### Work request:
Find and return every line of the data that contains the word "could".

### Exercise input:
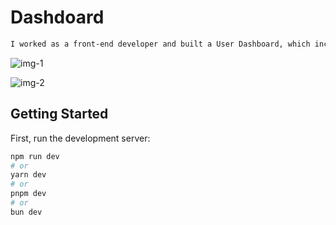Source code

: # Dashdoard
```bash
I worked as a front-end developer and built a User Dashboard, which includes Bar Chart, Recent Orders, and Customers pages. To accomplish this, I used Next.js and npm to install packages and their dependencies. Additionally, I utilized Tailwind CSS for styling. I always strive to follow modern design principles. All my data is saved as an ArrayList, which is an object capable of storing a group of other objects.
```
![img-1](https://github.com/Yeranosyan/Frontend-Dashboard/assets/120154377/932d97bc-0e40-47e0-b845-2ed43c4a5d16)

![img-2](https://github.com/Yeranosyan/Frontend-Dashboard/assets/120154377/dc1698d3-7569-4ff6-8f6b-bd3e2bcdd27c)





## Getting Started

First, run the development server:

```bash
npm run dev
# or
yarn dev
# or
pnpm dev
# or
bun dev
```
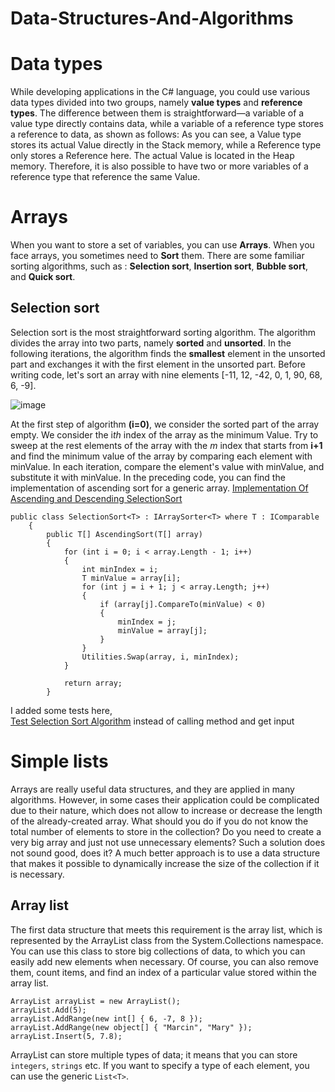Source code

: # Data-Structures-And-Algorithms

# Data types

While developing applications in the C# language, you could use various data types divided into two groups, namely **value types** and **reference types**. 
The difference between them is straightforward—a variable of a value type directly contains data, while a variable of a reference type stores a reference to data, as shown as follows:
As you can see, a Value type stores its actual Value directly in the Stack memory, while a Reference type only stores a Reference here. The actual Value is located in the Heap memory. Therefore, it is also possible to have two or more variables of a reference type that reference the same Value.

# Arrays
When you want to store a set of variables, you can use **Arrays**. When you face arrays, you sometimes need to **Sort** them. There are some familiar sorting algorithms, such as :
**Selection sort**, **Insertion sort**, **Bubble sort**, and **Quick sort**.

## Selection sort
Selection sort is the most straightforward sorting algorithm. The algorithm divides the array into two parts, namely **sorted** and **unsorted**. In the following iterations, the algorithm finds the **smallest** element in the unsorted part and exchanges it with the first element in the unsorted part. Before writing code, let's sort an array with nine elements [-11, 12, -42, 0, 1, 90, 68, 6, -9].

![image](https://github.com/imansafari1991/Csharp-Data-Structures-And-Algorithms/assets/52294855/a4058027-62cf-4df4-8278-964fa8b5b735)


At the first step of algorithm **(i=0)**, we consider the sorted part of the array empty. We consider the i*th* index of the array as the minimum Value. Try to sweep at the rest elements of the array with the *m* index that starts from **i+1** and find the minimum value of the array by comparing each element with minValue. In each iteration, compare the element's value with minValue, and substitute it with minValue.
In the preceding code, you can find the implementation of ascending sort for a generic array.
[Implementation Of Ascending and Descending SelectionSort](https://github.com/imansafari1991/Csharp-Data-Structures-And-Algorithms/blob/master/src/Arrays/Implementations/SelectionSort.cs "Implementation Of Ascending and Descending SelectionSort")
```
public class SelectionSort<T> : IArraySorter<T> where T : IComparable
    {
        public T[] AscendingSort(T[] array)
        {
            for (int i = 0; i < array.Length - 1; i++)
            {
                int minIndex = i;
                T minValue = array[i];
                for (int j = i + 1; j < array.Length; j++)
                {
                    if (array[j].CompareTo(minValue) < 0)
                    {
                        minIndex = j;
                        minValue = array[j];
                    }
                }
                Utilities.Swap(array, i, minIndex);
            }

            return array;
        }
```
I added some tests here,  
[Test Selection Sort  Algorithm](https://github.com/imansafari1991/Csharp-Data-Structures-And-Algorithms/blob/master/test/Array.Tests/SelectionSortTests.cs "Test Selection Sort  Algorithm") instead of calling method and get input

# Simple lists
Arrays are really useful data structures, and they are applied in many algorithms. However, in some cases their application could be complicated due to their nature, which does not
allow to increase or decrease the length of the already-created array. What should you do if you do not know the total number of elements to store in the collection? Do you need to create a very big array and just not use unnecessary elements? Such a solution does not sound good, does it? A much better approach is to use a data structure that makes it possible to dynamically increase the size of the collection if it is necessary.
## Array list
The first data structure that meets this requirement is the array list, which is represented by the ArrayList class from the System.Collections namespace. You can use this class to store big collections of data, to which you can easily add new elements when necessary. Of course, you can also remove them, count items, and find an index of a particular value stored within the array list.
```
ArrayList arrayList = new ArrayList();
arrayList.Add(5);
arrayList.AddRange(new int[] { 6, -7, 8 });
arrayList.AddRange(new object[] { "Marcin", "Mary" });
arrayList.Insert(5, 7.8);
```
ArrayList can store multiple types of data; it means that you can store `integers`, `strings` etc. If you want to specify a type of each element, you can use the generic `List<T>`.
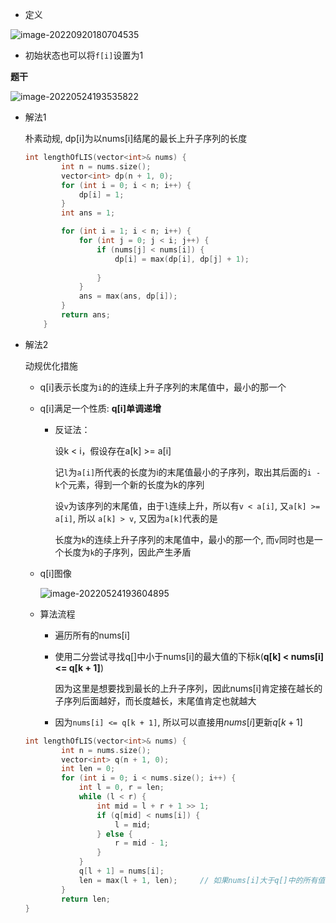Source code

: - 定义

![image-20220920180704535](http://www.cdn.liver0377.xyz/typora/202209201807669.png)

- 初始状态也可以将`f[i]`设置为1



**题干**

![image-20220524193535822](http://www.cdn.liver0377.xyz/typora/202205241935895.png)

- 解法1

  朴素动规, dp[i]为以nums[i]结尾的最长上升子序列的长度

  ```cpp
  int lengthOfLIS(vector<int>& nums) {
          int n = nums.size();
          vector<int> dp(n + 1, 0);
          for (int i = 0; i < n; i++) {
              dp[i] = 1;
          }
          int ans = 1;
  
          for (int i = 1; i < n; i++) {
              for (int j = 0; j < i; j++) {
                  if (nums[j] < nums[i]) {
                      dp[i] = max(dp[i], dp[j] + 1);
                      
                  }
              }
              ans = max(ans, dp[i]);
          }
          return ans;
      }
  ```

- 解法2

  动规优化措施

  - q[i]表示长度为`i`的的连续上升子序列的末尾值中，最小的那一个

  - q[i]满足一个性质: **q[i]单调递增**

    - 反证法：

      设k < i，假设存在a[k] >= a[i]

      记`l`为`a[i]`所代表的长度为i的末尾值最小的子序列，取出其后面的`i - k`个元素，得到一个新的长度为k的序列

      设`v`为该序列的末尾值，由于`l`连续上升，所以有`v < a[i]`, 又`a[k] >= a[i]`, 所以 `a[k] > v`, 又因为`a[k]`代表的是

      长度为`k`的连续上升子序列的末尾值中，最小的那一个, 而`v`同时也是一个长度为`k`的子序列，因此产生矛盾

  - q[i]图像

    ![image-20220524193604895](http://www.cdn.liver0377.xyz/typora/202205241936948.png)

  - 算法流程

    - 遍历所有的nums[i]

    - 使用二分尝试寻找q[]中小于nums[i]的最大值的下标k(**q[k] < nums[i] <= q[k + 1]**)

      因为这里是想要找到最长的上升子序列，因此nums[i]肯定接在越长的子序列后面越好，而长度越长，末尾值肯定也就越大

    - 因为`nums[i] <= q[k + 1]`, 所以可以直接用$nums[i]$更新$q[k + 1]$

  ```cpp
  int lengthOfLIS(vector<int>& nums) {
          int n = nums.size();
          vector<int> q(n + 1, 0);
          int len = 0;
          for (int i = 0; i < nums.size(); i++) {
              int l = 0, r = len;
              while (l < r) {
                  int mid = l + r + 1 >> 1;
                  if (q[mid] < nums[i]) {
                      l = mid;
                  } else {
                      r = mid - 1;
                  }
              } 
              q[l + 1] = nums[i];
              len = max(l + 1, len);     // 如果nums[i]大于q[]中的所有值，那么len就会增加
          }
          return len;
  }
  ```

  



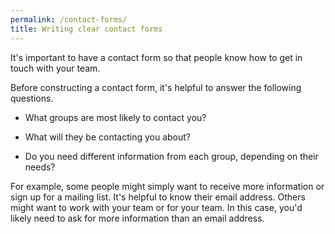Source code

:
 ```yaml
---
permalink: /contact-forms/
title: Writing clear contact forms
---
```


It's important to have a contact form so that people know how to get in touch with your team.

Before constructing a contact form, it's helpful to answer the following questions.


* What groups are most likely to contact you?

* What will they be contacting you about?

* Do you need different information from each group, depending on their needs?

For example, some people might simply want to receive more information or sign up for a mailing list. It's helpful to know their email address. Others might want to work with your team or for your team. In this case, you'd likely need to ask for more information than an email address.
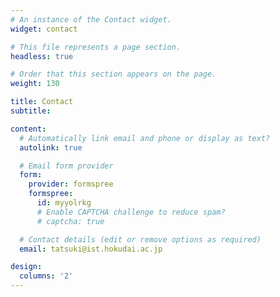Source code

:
 ```yaml
---
# An instance of the Contact widget.
widget: contact

# This file represents a page section.
headless: true

# Order that this section appears on the page.
weight: 130

title: Contact
subtitle:

content:
  # Automatically link email and phone or display as text?
  autolink: true

  # Email form provider
  form:
    provider: formspree
    formspree:
      id: myyolrkg
      # Enable CAPTCHA challenge to reduce spam?
      # captcha: true

  # Contact details (edit or remove options as required)
  email: tatsuki@ist.hokudai.ac.jp

design:
  columns: '2'
---
```

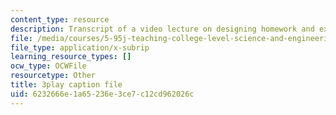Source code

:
 ```yaml
---
content_type: resource
description: Transcript of a video lecture on designing homework and exam problems.
file: /media/courses/5-95j-teaching-college-level-science-and-engineering-spring-2009/6232666e1a65236e3ce7c12cd962026c_8YQf4xOEhag.srt
file_type: application/x-subrip
learning_resource_types: []
ocw_type: OCWFile
resourcetype: Other
title: 3play caption file
uid: 6232666e-1a65-236e-3ce7-c12cd962026c
---
```

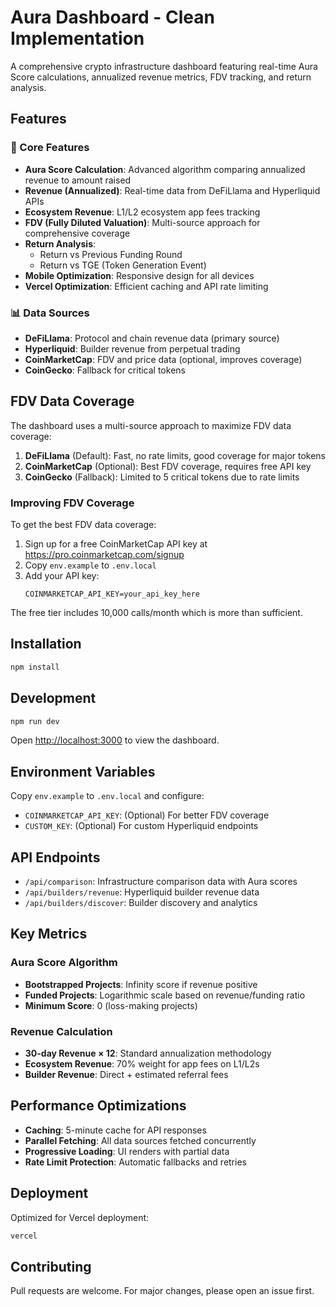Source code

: # Aura Dashboard - Clean Implementation

A comprehensive crypto infrastructure dashboard featuring real-time Aura Score calculations, annualized revenue metrics, FDV tracking, and return analysis.

## Features

### 🎯 Core Features
- **Aura Score Calculation**: Advanced algorithm comparing annualized revenue to amount raised
- **Revenue (Annualized)**: Real-time data from DeFiLlama and Hyperliquid APIs
- **Ecosystem Revenue**: L1/L2 ecosystem app fees tracking
- **FDV (Fully Diluted Valuation)**: Multi-source approach for comprehensive coverage
- **Return Analysis**:
  - Return vs Previous Funding Round
  - Return vs TGE (Token Generation Event)
- **Mobile Optimization**: Responsive design for all devices
- **Vercel Optimization**: Efficient caching and API rate limiting

### 📊 Data Sources
- **DeFiLlama**: Protocol and chain revenue data (primary source)
- **Hyperliquid**: Builder revenue from perpetual trading
- **CoinMarketCap**: FDV and price data (optional, improves coverage)
- **CoinGecko**: Fallback for critical tokens

## FDV Data Coverage

The dashboard uses a multi-source approach to maximize FDV data coverage:

1. **DeFiLlama** (Default): Fast, no rate limits, good coverage for major tokens
2. **CoinMarketCap** (Optional): Best FDV coverage, requires free API key
3. **CoinGecko** (Fallback): Limited to 5 critical tokens due to rate limits

### Improving FDV Coverage

To get the best FDV data coverage:

1. Sign up for a free CoinMarketCap API key at https://pro.coinmarketcap.com/signup
2. Copy `env.example` to `.env.local`
3. Add your API key:
   ```
   COINMARKETCAP_API_KEY=your_api_key_here
   ```

The free tier includes 10,000 calls/month which is more than sufficient.

## Installation

```bash
npm install
```

## Development

```bash
npm run dev
```

Open [http://localhost:3000](http://localhost:3000) to view the dashboard.

## Environment Variables

Copy `env.example` to `.env.local` and configure:

- `COINMARKETCAP_API_KEY`: (Optional) For better FDV coverage
- `CUSTOM_KEY`: (Optional) For custom Hyperliquid endpoints

## API Endpoints

- `/api/comparison`: Infrastructure comparison data with Aura scores
- `/api/builders/revenue`: Hyperliquid builder revenue data
- `/api/builders/discover`: Builder discovery and analytics

## Key Metrics

### Aura Score Algorithm
- **Bootstrapped Projects**: Infinity score if revenue positive
- **Funded Projects**: Logarithmic scale based on revenue/funding ratio
- **Minimum Score**: 0 (loss-making projects)

### Revenue Calculation
- **30-day Revenue × 12**: Standard annualization methodology
- **Ecosystem Revenue**: 70% weight for app fees on L1/L2s
- **Builder Revenue**: Direct + estimated referral fees

## Performance Optimizations

- **Caching**: 5-minute cache for API responses
- **Parallel Fetching**: All data sources fetched concurrently
- **Progressive Loading**: UI renders with partial data
- **Rate Limit Protection**: Automatic fallbacks and retries

## Deployment

Optimized for Vercel deployment:

```bash
vercel
```

## Contributing

Pull requests are welcome. For major changes, please open an issue first.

### Result of this task:
While developing applications in the C# language, you could use various data types divided into two groups, namely **value types** and **reference types**. 
Arrays are really useful data structures, and they are applied in many algorithms. However, in some cases their application could be complicated due to their nature, which does not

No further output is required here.